World Intellectual Property Organization

Flexibilities in the Patent System: WIPO Patent Colloquium

April 2007

What room for maneuver do governments need within the international patent law system so as to enable them to safeguard national interests? Should the balance between obligations and flexibilities in the current system be adjusted? Such questions were debated at a recent WIPO colloquium on patent issues – one in a series of public colloquia, designed to offer information on a range of patent-related topics, and to provide an informal forum for participants to exchange views.

 

The February 16 colloquium, held at WIPO headquarters, addressed the topical theme of the "flexibilities" in the patent system, i.e., the space for maneuver by national governments, which is allowed within the rules governing the international patent system.

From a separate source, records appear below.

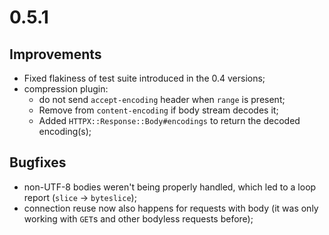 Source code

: # 0.5.1

## Improvements

* Fixed flakiness of test suite introduced in the 0.4 versions;
* compression plugin:
  * do not send `accept-encoding` header when `range` is present;
  * Remove from `content-encoding` if body stream decodes it;
  * Added `HTTPX::Response::Body#encodings` to return the decoded encoding(s);

## Bugfixes

* non-UTF-8 bodies weren't being properly handled, which led to a loop report (`slice` -> `byteslice`);
* connection reuse now also happens for requests with body (it was only working with `GET`s and other bodyless requests before);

These flexibilities recognize that, while international harmonization of patent standards helps facilitate trade and investment in a global economy, there also needs to be sufficient leeway to accommodate national differences, notably in terms of differing levels of economic development, and public policy concerns. This surfaced as a hotly debated issue during negotiations leading up to – and following – the 1994 Agreement on Trade-Related Aspects of Intellectual Property Rights (TRIPS Agreement).

Two invited experts presented the colloquium with complementary views on the evolution and effectiveness of the flexibilities in the current system: Dr. N. S. Gopalakrishnan, Professor in IP law at the Cochin University of Science and Technology, India; and Professor Joseph Straus, Director of the Munich-based Max Planck Institute for Intellectual Property, Competition and Tax Law, Germany.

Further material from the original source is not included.